TASK MATERIAL =
◇ ◇ ◇ ◇
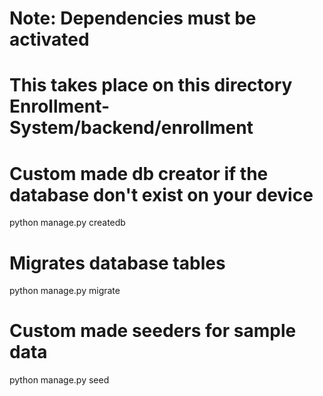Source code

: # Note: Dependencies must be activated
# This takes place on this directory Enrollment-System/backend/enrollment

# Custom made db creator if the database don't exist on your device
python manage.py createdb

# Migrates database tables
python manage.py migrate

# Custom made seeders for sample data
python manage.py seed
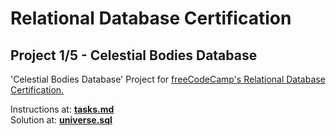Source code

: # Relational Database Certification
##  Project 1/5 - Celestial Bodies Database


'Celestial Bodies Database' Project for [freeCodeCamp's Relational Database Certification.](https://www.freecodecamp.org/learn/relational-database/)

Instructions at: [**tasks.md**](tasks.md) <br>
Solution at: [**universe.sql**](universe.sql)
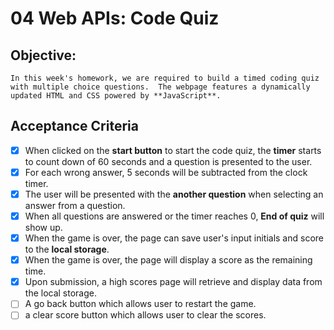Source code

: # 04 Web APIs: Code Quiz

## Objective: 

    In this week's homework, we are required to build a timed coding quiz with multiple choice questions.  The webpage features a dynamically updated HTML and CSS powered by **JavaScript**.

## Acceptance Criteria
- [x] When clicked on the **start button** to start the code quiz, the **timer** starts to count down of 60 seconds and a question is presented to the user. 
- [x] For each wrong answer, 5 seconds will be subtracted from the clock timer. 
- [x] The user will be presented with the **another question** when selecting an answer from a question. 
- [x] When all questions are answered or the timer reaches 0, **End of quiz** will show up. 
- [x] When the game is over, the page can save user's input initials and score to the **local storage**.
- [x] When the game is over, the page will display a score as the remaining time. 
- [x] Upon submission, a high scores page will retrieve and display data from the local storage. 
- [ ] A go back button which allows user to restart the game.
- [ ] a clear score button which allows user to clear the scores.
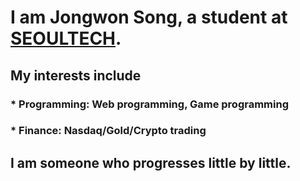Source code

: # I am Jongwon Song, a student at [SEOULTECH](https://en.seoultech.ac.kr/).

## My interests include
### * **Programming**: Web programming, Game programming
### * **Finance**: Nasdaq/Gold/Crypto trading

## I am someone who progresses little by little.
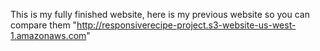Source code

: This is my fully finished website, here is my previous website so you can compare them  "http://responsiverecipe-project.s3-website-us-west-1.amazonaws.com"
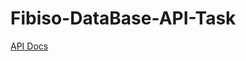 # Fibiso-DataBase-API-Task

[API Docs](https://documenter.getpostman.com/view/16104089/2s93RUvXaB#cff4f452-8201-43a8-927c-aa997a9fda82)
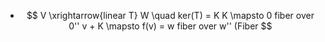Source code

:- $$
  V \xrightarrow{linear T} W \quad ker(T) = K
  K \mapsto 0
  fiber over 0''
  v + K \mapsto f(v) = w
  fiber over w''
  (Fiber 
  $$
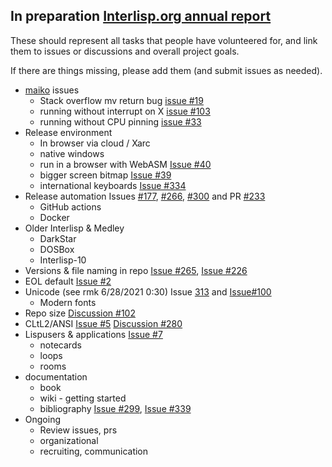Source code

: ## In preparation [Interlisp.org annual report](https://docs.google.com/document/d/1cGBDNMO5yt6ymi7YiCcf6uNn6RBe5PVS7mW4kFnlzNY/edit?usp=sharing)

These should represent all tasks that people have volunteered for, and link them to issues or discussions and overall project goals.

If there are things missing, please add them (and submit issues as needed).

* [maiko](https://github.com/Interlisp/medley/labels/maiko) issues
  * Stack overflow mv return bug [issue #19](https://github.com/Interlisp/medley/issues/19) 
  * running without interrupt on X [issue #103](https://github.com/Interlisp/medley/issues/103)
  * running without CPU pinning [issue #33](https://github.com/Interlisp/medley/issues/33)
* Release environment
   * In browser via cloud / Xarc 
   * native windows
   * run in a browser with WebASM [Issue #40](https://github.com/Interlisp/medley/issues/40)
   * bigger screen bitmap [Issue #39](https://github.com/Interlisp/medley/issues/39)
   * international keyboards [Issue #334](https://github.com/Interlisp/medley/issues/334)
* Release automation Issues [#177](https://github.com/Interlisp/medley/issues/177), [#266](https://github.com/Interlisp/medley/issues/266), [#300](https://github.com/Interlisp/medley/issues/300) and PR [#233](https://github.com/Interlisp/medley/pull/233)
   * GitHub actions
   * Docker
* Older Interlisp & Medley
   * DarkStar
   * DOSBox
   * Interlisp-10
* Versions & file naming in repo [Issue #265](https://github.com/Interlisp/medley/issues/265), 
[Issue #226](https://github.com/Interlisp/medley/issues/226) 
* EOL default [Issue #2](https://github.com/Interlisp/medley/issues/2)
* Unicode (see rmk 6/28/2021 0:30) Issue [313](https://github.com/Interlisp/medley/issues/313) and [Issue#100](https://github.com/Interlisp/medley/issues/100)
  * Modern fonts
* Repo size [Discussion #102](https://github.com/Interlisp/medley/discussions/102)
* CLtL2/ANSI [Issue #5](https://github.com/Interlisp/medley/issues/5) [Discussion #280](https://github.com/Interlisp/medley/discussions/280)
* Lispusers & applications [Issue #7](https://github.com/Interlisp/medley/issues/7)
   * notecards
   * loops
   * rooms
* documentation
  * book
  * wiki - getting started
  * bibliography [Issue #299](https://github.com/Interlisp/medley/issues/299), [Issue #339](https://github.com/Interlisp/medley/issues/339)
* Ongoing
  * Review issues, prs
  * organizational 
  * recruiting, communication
◇ ◇ ◇ ◇
The pictures are not part of the copy. Retype everything else in the entries exactly.

FINISHED EXERCISE =
Source code

: # Note: Dependencies must be activated
# This takes place on this directory Enrollment-System/backend/enrollment

# Custom made db creator if the database don't exist on your device
python manage.py createdb

# Migrates database tables
python manage.py migrate

# Custom made seeders for sample data
python manage.py seed
Source code

: # Relational Database Certification
##  Project 1/5 - Celestial Bodies Database


'Celestial Bodies Database' Project for [freeCodeCamp's Relational Database Certification.](https://www.freecodecamp.org/learn/relational-database/)

Instructions at: [**tasks.md**](tasks.md) <br>
Solution at: [**universe.sql**](universe.sql)
Source code

: # 04 Web APIs: Code Quiz

## Objective: 

    In this week's homework, we are required to build a timed coding quiz with multiple choice questions.  The webpage features a dynamically updated HTML and CSS powered by **JavaScript**.

## Acceptance Criteria
- [x] When clicked on the **start button** to start the code quiz, the **timer** starts to count down of 60 seconds and a question is presented to the user. 
- [x] For each wrong answer, 5 seconds will be subtracted from the clock timer. 
- [x] The user will be presented with the **another question** when selecting an answer from a question. 
- [x] When all questions are answered or the timer reaches 0, **End of quiz** will show up. 
- [x] When the game is over, the page can save user's input initials and score to the **local storage**.
- [x] When the game is over, the page will display a score as the remaining time. 
- [x] Upon submission, a high scores page will retrieve and display data from the local storage. 
- [ ] A go back button which allows user to restart the game.
- [ ] a clear score button which allows user to clear the scores.
Source code

: # I am Jongwon Song, a student at [SEOULTECH](https://en.seoultech.ac.kr/).

## My interests include
### * **Programming**: Web programming, Game programming
### * **Finance**: Nasdaq/Gold/Crypto trading

## I am someone who progresses little by little.
Source code

: This is my fully finished website, here is my previous website so you can compare them  "http://responsiverecipe-project.s3-website-us-west-1.amazonaws.com"
 # Fibiso-DataBase-API-Task

[API Docs](https://documenter.getpostman.com/view/16104089/2s93RUvXaB#cff4f452-8201-43a8-927c-aa997a9fda82)
Source code

:- $$
  V \xrightarrow{linear T} W \quad ker(T) = K
  K \mapsto 0
  fiber over 0''
  v + K \mapsto f(v) = w
  fiber over w''
  (Fiber 
  $$
Source code

: ## In preparation [Interlisp.org annual report](https://docs.google.com/document/d/1cGBDNMO5yt6ymi7YiCcf6uNn6RBe5PVS7mW4kFnlzNY/edit?usp=sharing)

These should represent all tasks that people have volunteered for, and link them to issues or discussions and overall project goals.

If there are things missing, please add them (and submit issues as needed).

* [maiko](https://github.com/Interlisp/medley/labels/maiko) issues
  * Stack overflow mv return bug [issue #19](https://github.com/Interlisp/medley/issues/19) 
  * running without interrupt on X [issue #103](https://github.com/Interlisp/medley/issues/103)
  * running without CPU pinning [issue #33](https://github.com/Interlisp/medley/issues/33)
* Release environment
   * In browser via cloud / Xarc 
   * native windows
   * run in a browser with WebASM [Issue #40](https://github.com/Interlisp/medley/issues/40)
   * bigger screen bitmap [Issue #39](https://github.com/Interlisp/medley/issues/39)
   * international keyboards [Issue #334](https://github.com/Interlisp/medley/issues/334)
* Release automation Issues [#177](https://github.com/Interlisp/medley/issues/177), [#266](https://github.com/Interlisp/medley/issues/266), [#300](https://github.com/Interlisp/medley/issues/300) and PR [#233](https://github.com/Interlisp/medley/pull/233)
   * GitHub actions
   * Docker
* Older Interlisp & Medley
   * DarkStar
   * DOSBox
   * Interlisp-10
* Versions & file naming in repo [Issue #265](https://github.com/Interlisp/medley/issues/265), 
[Issue #226](https://github.com/Interlisp/medley/issues/226) 
* EOL default [Issue #2](https://github.com/Interlisp/medley/issues/2)
* Unicode (see rmk 6/28/2021 0:30) Issue [313](https://github.com/Interlisp/medley/issues/313) and [Issue#100](https://github.com/Interlisp/medley/issues/100)
  * Modern fonts
* Repo size [Discussion #102](https://github.com/Interlisp/medley/discussions/102)
* CLtL2/ANSI [Issue #5](https://github.com/Interlisp/medley/issues/5) [Discussion #280](https://github.com/Interlisp/medley/discussions/280)
* Lispusers & applications [Issue #7](https://github.com/Interlisp/medley/issues/7)
   * notecards
   * loops
   * rooms
* documentation
  * book
  * wiki - getting started
  * bibliography [Issue #299](https://github.com/Interlisp/medley/issues/299), [Issue #339](https://github.com/Interlisp/medley/issues/339)
* Ongoing
  * Review issues, prs
  * organizational 
  * recruiting, communication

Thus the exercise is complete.